# The task
Copy each line below that includes "количестве".

# Data for analysis
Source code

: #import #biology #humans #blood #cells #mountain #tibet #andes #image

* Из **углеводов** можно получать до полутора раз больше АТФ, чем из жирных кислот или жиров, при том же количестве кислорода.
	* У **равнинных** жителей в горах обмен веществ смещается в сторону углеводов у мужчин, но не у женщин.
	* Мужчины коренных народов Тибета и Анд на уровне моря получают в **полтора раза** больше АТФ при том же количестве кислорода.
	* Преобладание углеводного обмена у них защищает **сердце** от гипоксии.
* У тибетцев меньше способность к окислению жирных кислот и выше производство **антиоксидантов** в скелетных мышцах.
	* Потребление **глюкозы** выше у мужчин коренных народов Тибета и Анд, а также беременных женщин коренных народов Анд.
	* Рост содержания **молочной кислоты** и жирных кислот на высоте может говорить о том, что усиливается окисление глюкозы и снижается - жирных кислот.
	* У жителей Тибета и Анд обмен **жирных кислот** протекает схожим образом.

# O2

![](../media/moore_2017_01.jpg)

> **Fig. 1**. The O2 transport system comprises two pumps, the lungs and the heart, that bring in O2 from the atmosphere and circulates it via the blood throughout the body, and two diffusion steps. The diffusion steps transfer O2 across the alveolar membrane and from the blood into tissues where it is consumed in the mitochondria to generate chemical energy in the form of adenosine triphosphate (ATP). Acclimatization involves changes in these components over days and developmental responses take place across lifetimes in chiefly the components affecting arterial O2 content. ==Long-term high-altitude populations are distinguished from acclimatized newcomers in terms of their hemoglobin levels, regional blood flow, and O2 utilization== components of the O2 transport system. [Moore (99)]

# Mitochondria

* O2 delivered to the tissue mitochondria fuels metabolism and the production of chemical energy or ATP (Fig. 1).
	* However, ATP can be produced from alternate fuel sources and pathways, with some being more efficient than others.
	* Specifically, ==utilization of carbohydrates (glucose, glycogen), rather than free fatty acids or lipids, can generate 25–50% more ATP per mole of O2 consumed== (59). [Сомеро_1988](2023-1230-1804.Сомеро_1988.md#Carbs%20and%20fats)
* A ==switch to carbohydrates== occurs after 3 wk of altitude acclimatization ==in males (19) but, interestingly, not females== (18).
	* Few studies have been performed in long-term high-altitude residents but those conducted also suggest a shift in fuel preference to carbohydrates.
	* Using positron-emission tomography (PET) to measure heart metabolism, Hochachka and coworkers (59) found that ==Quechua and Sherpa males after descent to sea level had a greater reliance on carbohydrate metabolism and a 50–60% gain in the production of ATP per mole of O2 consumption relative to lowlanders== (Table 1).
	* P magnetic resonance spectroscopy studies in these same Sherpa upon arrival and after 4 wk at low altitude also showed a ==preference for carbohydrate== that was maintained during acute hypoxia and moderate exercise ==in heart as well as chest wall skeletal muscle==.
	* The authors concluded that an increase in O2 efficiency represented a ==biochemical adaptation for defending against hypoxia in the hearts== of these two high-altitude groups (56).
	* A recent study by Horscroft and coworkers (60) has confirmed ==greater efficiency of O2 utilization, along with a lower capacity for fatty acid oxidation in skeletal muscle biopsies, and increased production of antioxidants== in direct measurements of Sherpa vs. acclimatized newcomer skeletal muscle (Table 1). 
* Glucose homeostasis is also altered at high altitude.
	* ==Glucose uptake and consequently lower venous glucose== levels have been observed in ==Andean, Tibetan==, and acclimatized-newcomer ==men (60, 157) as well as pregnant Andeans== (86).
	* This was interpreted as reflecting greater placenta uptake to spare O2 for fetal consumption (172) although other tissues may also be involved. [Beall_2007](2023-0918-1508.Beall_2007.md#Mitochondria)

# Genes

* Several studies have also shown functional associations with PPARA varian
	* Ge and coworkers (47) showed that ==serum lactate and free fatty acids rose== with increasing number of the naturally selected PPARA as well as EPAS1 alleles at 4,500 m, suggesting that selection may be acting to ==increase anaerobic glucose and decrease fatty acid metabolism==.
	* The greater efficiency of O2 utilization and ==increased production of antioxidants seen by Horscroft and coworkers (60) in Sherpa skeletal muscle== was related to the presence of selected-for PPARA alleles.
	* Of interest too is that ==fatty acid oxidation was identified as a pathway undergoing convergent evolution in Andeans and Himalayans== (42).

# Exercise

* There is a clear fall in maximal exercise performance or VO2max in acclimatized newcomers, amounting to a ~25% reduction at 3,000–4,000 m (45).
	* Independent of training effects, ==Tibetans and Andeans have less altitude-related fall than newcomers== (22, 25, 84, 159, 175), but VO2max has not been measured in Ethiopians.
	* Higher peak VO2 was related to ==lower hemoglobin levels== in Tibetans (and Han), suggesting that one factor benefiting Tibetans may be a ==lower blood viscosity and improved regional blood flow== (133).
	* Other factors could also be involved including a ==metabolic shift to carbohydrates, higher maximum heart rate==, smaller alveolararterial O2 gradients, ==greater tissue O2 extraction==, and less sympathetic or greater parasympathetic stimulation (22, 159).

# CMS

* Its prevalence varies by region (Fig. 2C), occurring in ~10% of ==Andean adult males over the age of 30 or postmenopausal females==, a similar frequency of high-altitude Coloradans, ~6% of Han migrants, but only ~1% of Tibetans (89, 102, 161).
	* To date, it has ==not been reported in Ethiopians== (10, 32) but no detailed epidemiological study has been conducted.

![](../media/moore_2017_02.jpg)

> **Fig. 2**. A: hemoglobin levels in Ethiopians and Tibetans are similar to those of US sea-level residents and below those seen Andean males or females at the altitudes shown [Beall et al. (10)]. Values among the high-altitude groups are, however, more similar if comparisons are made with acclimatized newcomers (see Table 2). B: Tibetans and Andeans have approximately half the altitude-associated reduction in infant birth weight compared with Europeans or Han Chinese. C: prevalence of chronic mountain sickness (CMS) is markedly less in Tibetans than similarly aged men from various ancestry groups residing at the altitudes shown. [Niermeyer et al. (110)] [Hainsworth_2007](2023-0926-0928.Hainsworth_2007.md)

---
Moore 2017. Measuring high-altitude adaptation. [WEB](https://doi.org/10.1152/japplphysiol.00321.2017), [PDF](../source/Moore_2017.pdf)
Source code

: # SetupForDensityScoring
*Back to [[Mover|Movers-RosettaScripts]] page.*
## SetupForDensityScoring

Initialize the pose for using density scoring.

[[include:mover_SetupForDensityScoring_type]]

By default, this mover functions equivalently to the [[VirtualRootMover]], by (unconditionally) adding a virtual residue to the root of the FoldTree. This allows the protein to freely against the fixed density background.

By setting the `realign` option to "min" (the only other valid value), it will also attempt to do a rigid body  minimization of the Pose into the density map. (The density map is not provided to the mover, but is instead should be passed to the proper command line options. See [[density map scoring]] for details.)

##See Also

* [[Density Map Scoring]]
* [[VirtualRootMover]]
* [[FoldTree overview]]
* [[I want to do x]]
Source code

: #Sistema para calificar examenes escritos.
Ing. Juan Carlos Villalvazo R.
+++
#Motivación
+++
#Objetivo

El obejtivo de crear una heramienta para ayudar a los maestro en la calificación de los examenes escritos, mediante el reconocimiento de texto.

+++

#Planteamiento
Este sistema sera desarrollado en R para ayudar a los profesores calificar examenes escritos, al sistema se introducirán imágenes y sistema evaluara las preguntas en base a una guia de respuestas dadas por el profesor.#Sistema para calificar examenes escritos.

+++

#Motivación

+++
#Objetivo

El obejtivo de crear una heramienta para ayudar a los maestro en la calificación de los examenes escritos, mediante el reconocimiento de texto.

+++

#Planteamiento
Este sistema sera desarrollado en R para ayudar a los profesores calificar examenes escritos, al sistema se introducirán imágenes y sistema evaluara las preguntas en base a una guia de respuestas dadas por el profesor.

# Response to the task
* Из **углеводов** можно получать до полутора раз больше АТФ, чем из жирных кислот или жиров, при том же количестве кислорода.
	* Мужчины коренных народов Тибета и Анд на уровне моря получают в **полтора раза** больше АТФ при том же количестве кислорода.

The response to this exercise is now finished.